• TASK TO COMPLETE
Pull every line holding the string "monthly" from the records below.

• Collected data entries
━━━━━━━━━━━━━━━━━━━━━━━━━━━━━━

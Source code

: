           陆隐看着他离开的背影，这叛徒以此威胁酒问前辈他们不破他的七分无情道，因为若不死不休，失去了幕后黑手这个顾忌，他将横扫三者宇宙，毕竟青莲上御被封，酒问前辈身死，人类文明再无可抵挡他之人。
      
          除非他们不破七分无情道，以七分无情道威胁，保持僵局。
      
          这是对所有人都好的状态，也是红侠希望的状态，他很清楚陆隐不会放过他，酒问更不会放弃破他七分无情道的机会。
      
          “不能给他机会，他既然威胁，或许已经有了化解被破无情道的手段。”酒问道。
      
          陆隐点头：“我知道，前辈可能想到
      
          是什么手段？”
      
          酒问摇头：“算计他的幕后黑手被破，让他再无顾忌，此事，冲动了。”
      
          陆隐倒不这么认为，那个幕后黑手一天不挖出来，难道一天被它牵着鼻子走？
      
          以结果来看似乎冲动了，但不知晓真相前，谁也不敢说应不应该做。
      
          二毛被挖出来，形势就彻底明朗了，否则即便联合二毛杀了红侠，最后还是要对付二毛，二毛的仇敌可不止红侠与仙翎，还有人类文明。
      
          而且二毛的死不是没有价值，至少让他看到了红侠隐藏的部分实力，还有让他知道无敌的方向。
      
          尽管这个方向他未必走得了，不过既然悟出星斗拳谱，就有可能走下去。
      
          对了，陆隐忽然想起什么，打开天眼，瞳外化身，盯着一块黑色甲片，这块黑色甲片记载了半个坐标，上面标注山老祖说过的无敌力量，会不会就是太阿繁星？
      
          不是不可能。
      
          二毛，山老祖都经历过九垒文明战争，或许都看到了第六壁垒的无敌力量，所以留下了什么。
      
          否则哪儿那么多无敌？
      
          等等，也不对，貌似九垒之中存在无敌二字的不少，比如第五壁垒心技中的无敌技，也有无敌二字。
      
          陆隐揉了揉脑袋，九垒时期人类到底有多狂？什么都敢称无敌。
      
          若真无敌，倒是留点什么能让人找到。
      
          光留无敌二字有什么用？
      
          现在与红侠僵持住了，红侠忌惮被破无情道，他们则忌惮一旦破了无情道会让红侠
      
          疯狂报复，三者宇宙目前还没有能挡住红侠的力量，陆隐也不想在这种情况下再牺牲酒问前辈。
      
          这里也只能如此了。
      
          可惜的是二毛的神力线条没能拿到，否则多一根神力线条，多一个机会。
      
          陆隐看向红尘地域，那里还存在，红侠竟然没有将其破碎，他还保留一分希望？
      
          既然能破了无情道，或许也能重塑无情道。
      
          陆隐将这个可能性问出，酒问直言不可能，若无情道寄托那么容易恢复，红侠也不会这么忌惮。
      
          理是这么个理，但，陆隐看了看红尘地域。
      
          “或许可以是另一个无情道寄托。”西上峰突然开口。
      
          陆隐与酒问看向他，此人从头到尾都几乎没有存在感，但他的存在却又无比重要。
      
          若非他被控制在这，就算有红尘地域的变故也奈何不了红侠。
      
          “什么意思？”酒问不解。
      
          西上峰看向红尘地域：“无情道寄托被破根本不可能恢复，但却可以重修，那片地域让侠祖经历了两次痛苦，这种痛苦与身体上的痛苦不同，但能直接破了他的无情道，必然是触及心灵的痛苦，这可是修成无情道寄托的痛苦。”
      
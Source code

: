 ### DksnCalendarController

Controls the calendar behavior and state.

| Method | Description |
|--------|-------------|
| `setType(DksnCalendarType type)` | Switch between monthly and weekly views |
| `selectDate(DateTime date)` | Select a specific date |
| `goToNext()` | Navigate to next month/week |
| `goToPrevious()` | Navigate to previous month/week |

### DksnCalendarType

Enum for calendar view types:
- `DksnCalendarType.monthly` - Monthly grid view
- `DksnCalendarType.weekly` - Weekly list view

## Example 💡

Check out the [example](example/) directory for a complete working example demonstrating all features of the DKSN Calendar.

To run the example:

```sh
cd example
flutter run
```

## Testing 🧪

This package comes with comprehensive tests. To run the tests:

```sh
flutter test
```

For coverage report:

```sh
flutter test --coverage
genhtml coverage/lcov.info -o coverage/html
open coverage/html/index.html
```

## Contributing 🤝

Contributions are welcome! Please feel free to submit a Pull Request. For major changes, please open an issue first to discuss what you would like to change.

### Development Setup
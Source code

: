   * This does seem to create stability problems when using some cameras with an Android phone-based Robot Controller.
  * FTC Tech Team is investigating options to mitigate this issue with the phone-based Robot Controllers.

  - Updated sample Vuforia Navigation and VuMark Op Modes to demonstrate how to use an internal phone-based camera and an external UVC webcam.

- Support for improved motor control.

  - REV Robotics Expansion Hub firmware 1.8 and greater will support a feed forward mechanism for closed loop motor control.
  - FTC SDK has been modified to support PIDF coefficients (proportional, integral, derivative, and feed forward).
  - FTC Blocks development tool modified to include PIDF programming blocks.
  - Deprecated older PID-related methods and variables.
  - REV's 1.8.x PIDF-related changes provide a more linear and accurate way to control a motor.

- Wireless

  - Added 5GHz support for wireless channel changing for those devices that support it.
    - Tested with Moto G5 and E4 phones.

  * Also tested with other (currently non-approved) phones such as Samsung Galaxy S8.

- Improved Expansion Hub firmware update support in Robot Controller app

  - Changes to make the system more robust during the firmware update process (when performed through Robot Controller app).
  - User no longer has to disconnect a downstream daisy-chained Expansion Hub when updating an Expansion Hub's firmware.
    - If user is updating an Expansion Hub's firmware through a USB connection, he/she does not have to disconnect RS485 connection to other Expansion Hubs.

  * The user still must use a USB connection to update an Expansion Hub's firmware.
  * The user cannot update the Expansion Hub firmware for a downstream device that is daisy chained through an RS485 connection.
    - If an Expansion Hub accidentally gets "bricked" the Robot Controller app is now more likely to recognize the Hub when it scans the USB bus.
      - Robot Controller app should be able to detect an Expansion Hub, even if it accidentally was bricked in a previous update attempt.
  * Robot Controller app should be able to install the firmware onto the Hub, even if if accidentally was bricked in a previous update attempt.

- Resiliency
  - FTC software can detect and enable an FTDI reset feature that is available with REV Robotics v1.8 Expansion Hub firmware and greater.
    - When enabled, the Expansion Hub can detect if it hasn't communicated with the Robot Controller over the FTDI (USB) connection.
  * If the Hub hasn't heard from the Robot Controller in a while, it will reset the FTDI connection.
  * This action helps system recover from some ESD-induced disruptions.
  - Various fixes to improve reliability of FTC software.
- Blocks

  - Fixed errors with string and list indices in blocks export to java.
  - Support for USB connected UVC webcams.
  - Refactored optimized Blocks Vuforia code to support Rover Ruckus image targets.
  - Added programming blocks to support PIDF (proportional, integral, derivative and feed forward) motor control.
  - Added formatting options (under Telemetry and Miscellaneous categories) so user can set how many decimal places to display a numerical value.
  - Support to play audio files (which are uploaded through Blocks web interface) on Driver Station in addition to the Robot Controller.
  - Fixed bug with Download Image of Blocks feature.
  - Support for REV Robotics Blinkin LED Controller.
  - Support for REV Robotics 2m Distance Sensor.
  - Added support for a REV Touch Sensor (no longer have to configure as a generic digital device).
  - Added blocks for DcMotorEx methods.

━━━━━━━━━━━━━━━━━━━━━━━━━━━━━━

• WORKED SOLUTION
| `setType(DksnCalendarType type)` | Switch between monthly and weekly views |
- `DksnCalendarType.monthly` - Monthly grid view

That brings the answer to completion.